インターネット通販やスマートフォン向けのアプリ販売などを展開するIT企業が対象だ。
違反行為を事後的に取り締まる独占禁止法では、対応に時間がかかりすぎるため新法を制定した。
ただ、今回は巨大IT企業に取引条件などの情報開示を通じ、自主的な改善を促すのが主な目的である。すでに欧州連合(EU)では高額な制裁金を科す規制強化を進めている。新法では対象企業が少なく、規制の実効性が大きな課題となる。バイデン米政権も巨大IT企業に対する規制強化に乗り出す構えで、日本も実態に応じた規制の見直しが欠かせない。
1日施行の「特定デジタルプラットフォームの透明性及び公正性の向上に関する法律」は、日本国内での売上高が3千億円以上のネット通販や2千億円以上のスマホアプリ販売を営む企業を規制する。米アマゾン・コムや楽天、米グーグル、米アップルなどが対象となる見通しだ。
ネットサイトなどを運営する巨大IT企業に対し、契約条件を開示するように求めたり、出店規約の変更に事前告知を義務づけたりする。出店事業者に自社サービスの利用を促す場合、その理由も明示するように求める。苦情対応などの体制も整備させるという。

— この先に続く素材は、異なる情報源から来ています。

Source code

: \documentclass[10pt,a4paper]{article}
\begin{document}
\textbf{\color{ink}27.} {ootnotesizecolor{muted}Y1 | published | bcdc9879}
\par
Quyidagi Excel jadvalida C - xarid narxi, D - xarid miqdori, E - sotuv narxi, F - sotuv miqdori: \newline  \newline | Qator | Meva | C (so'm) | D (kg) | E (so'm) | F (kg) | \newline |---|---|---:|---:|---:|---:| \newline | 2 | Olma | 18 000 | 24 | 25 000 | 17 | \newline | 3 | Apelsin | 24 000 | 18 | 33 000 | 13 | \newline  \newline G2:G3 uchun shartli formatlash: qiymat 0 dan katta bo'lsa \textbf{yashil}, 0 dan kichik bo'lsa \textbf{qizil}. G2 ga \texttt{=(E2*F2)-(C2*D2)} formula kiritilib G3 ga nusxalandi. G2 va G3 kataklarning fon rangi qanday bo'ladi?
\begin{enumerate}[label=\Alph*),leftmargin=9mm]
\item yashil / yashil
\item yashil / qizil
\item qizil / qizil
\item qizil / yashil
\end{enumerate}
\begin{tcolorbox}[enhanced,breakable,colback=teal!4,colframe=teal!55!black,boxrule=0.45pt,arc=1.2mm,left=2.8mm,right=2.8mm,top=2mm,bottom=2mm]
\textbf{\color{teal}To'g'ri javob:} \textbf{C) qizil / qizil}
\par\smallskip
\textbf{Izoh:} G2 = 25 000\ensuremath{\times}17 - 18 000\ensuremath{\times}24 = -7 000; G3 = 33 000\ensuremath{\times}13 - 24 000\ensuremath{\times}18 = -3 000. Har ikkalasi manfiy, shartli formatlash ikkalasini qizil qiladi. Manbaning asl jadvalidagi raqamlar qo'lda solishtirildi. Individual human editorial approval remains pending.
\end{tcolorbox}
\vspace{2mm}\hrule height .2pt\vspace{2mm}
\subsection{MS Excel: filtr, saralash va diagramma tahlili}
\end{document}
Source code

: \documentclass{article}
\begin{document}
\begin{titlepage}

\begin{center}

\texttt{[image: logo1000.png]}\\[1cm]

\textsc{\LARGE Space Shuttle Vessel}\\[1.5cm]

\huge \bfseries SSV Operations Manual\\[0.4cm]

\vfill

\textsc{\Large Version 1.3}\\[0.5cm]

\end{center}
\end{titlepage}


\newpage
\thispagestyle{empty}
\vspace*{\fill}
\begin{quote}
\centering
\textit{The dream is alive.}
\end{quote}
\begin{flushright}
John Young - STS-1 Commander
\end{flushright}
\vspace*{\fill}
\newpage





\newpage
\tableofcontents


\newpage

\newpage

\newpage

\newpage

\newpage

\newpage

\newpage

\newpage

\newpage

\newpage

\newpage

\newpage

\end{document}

来春からは経済産業相への報告を義務化する。取引先などからの苦情件数やその対応なども報告させ、違反が見つかった場合には企業名の公表や改善を命令できる。情報の開示を命じることで自主的な改善を求める狙いだが、規制としては緩すぎないか。
今回の新法には、どのような取引が違反なのかという具体例は示されていない。IT企業や経済団体の反発に配慮したためだ。規制の実効性を高めるには、禁止事項を定め、それに違反した場合には一定の制裁を設けるなどの厳しい措置も検討すべきだ。
巨大IT企業に厳しい規制を相次いで講じたEUでは、事前の行為規制を定める新法も模索中だ。国境がないIT企業の規制には海外当局との連携が不可欠だ。日本も海外の動きを注視して具体的な法規制を講じてもらいたい。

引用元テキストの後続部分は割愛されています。